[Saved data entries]
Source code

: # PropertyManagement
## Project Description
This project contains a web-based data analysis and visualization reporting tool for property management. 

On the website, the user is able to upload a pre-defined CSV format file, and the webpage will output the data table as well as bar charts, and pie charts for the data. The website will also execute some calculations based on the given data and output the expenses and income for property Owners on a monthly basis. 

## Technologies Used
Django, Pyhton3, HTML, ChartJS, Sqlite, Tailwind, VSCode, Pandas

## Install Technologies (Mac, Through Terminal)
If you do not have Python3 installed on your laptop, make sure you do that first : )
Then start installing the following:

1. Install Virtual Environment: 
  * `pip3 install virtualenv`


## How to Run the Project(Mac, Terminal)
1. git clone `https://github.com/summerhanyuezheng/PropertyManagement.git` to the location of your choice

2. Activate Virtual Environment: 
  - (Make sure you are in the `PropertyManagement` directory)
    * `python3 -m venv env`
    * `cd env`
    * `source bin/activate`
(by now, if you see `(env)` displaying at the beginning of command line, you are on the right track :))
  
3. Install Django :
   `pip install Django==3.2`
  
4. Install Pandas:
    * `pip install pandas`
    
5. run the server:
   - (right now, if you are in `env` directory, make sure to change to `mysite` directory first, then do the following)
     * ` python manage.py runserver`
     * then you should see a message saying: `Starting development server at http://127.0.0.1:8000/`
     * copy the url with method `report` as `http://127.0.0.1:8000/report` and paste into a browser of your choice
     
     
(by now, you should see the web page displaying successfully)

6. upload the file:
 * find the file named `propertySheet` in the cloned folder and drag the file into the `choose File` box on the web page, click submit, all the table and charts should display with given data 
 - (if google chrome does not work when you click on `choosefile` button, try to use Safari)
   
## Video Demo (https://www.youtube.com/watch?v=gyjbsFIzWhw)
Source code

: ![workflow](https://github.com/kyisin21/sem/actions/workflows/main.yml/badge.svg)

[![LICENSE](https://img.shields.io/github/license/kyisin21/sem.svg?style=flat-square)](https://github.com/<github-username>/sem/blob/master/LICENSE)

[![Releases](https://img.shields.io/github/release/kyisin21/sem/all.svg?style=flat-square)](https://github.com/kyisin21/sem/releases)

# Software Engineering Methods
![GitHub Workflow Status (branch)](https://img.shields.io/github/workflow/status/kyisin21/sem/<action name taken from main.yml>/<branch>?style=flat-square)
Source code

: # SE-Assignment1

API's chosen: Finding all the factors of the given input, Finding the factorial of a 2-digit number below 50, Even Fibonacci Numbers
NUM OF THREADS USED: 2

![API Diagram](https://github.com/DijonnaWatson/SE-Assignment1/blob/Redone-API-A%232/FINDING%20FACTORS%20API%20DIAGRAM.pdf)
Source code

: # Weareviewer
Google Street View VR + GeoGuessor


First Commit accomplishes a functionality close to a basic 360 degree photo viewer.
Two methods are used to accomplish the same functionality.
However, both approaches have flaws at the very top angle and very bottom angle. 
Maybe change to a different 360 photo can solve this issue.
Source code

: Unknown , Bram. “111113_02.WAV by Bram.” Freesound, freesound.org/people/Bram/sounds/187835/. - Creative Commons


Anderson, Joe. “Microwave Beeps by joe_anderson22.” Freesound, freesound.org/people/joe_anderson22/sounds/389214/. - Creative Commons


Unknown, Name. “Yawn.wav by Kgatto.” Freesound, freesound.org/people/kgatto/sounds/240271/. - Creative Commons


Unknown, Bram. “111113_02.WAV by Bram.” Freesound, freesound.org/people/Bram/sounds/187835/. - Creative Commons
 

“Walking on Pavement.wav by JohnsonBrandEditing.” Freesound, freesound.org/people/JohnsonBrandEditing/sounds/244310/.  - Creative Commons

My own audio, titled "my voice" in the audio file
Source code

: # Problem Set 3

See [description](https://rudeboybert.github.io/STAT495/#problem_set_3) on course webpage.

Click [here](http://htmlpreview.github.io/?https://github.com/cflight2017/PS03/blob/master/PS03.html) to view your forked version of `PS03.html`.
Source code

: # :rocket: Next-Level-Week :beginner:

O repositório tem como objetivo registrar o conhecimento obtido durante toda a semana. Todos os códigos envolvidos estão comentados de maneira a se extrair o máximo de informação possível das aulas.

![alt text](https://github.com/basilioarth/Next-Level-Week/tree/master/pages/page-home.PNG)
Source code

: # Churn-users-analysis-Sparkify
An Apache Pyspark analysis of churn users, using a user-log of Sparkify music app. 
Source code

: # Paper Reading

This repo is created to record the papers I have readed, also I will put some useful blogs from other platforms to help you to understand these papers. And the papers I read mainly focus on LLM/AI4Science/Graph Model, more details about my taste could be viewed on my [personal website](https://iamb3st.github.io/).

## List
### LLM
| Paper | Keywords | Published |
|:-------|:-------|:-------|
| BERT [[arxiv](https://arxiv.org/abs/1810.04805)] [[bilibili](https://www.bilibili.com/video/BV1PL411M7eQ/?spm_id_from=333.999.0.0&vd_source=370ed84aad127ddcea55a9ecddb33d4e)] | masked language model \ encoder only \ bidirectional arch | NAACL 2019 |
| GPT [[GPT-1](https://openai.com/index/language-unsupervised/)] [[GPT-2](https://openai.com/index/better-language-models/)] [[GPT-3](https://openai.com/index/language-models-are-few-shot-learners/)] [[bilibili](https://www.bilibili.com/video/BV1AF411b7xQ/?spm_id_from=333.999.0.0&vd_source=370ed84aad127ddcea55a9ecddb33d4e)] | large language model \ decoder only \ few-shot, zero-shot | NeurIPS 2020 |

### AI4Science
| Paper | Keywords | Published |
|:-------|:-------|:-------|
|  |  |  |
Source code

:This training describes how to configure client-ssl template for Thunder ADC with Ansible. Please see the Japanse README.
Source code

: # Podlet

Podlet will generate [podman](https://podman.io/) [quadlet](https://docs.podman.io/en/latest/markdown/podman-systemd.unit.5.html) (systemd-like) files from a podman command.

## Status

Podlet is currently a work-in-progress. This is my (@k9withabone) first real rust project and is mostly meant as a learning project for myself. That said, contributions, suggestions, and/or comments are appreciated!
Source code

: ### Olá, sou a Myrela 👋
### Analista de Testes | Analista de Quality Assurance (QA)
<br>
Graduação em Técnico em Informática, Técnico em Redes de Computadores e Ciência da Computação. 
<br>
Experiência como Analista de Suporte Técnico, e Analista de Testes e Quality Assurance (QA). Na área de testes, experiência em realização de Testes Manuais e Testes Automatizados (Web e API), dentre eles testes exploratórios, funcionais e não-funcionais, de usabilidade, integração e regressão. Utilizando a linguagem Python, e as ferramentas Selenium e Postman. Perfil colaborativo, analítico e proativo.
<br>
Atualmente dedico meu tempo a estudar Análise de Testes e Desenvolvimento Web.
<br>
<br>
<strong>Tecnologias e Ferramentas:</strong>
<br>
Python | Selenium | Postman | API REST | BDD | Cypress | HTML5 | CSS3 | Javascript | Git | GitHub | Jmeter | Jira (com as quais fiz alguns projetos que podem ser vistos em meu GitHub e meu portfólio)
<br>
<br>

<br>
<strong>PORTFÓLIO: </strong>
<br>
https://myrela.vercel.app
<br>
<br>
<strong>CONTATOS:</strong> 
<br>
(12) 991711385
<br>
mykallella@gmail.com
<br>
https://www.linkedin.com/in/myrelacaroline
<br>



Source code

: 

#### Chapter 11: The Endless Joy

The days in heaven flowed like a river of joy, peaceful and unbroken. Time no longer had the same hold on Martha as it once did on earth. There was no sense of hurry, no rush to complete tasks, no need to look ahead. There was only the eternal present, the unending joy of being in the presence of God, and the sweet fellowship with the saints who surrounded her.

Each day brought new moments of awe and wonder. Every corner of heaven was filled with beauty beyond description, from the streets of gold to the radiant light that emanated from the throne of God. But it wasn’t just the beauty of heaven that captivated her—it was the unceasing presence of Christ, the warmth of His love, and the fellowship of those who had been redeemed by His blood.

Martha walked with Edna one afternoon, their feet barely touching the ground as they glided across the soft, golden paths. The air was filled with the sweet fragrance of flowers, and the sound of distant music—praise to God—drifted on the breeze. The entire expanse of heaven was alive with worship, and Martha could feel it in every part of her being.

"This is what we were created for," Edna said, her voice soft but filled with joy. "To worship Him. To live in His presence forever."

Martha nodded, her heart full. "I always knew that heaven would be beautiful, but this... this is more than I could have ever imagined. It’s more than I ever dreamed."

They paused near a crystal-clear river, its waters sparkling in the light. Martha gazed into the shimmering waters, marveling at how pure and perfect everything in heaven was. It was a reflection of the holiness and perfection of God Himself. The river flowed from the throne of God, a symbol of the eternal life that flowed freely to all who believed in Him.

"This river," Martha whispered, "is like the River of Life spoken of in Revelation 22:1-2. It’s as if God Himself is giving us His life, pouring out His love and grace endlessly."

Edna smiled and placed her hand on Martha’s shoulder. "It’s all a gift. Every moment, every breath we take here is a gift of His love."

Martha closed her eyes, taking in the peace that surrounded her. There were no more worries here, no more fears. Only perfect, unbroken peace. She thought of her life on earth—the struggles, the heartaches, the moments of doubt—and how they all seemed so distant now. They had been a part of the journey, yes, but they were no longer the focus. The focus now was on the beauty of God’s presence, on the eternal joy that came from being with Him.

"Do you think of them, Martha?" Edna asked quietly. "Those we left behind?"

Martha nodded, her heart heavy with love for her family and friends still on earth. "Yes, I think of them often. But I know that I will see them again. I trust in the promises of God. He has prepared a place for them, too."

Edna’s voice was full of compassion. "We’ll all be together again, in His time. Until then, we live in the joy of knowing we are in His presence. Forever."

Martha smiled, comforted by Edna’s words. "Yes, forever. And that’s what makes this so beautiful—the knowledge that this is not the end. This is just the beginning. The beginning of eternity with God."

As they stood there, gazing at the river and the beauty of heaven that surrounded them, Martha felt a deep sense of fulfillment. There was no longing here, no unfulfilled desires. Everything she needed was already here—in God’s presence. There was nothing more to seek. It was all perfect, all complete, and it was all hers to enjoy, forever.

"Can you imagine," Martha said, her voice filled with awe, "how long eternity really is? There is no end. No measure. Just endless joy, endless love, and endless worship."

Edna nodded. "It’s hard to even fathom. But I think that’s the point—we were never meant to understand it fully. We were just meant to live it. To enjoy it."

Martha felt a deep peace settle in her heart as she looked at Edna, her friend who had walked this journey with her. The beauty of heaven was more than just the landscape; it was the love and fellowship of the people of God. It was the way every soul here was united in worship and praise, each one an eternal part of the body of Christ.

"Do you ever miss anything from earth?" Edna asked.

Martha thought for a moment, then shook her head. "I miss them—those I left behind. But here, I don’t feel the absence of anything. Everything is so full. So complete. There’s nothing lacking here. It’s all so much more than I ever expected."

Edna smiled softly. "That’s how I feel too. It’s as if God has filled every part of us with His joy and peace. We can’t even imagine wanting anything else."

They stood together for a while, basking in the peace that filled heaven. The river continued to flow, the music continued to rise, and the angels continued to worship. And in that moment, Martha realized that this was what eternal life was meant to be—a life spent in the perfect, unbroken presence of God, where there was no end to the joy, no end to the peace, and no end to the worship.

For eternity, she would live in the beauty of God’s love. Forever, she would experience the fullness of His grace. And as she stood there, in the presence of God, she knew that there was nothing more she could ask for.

Goal of the exercise: Copy only this part of the entries above: the line with "browser of your choice", the line with "Unknown , Bram.", and the lines between, all exactly as written.

Response to this exercise:
     * copy the url with method `report` as `http://127.0.0.1:8000/report` and paste into a browser of your choice
     
     
(by now, you should see the web page displaying successfully)

6. upload the file:
 * find the file named `propertySheet` in the cloned folder and drag the file into the `choose File` box on the web page, click submit, all the table and charts should display with given data 
 - (if google chrome does not work when you click on `choosefile` button, try to use Safari)
   
## Video Demo (https://www.youtube.com/watch?v=gyjbsFIzWhw)
Source code

: ![workflow](https://github.com/kyisin21/sem/actions/workflows/main.yml/badge.svg)

[![LICENSE](https://img.shields.io/github/license/kyisin21/sem.svg?style=flat-square)](https://github.com/<github-username>/sem/blob/master/LICENSE)

[![Releases](https://img.shields.io/github/release/kyisin21/sem/all.svg?style=flat-square)](https://github.com/kyisin21/sem/releases)

# Software Engineering Methods
![GitHub Workflow Status (branch)](https://img.shields.io/github/workflow/status/kyisin21/sem/<action name taken from main.yml>/<branch>?style=flat-square)
Source code

: # SE-Assignment1

API's chosen: Finding all the factors of the given input, Finding the factorial of a 2-digit number below 50, Even Fibonacci Numbers
NUM OF THREADS USED: 2

![API Diagram](https://github.com/DijonnaWatson/SE-Assignment1/blob/Redone-API-A%232/FINDING%20FACTORS%20API%20DIAGRAM.pdf)
Source code

: # Weareviewer
Google Street View VR + GeoGuessor


First Commit accomplishes a functionality close to a basic 360 degree photo viewer.
Two methods are used to accomplish the same functionality.
However, both approaches have flaws at the very top angle and very bottom angle. 
Maybe change to a different 360 photo can solve this issue.
Source code

: Unknown , Bram. “111113_02.WAV by Bram.” Freesound, freesound.org/people/Bram/sounds/187835/. - Creative Commons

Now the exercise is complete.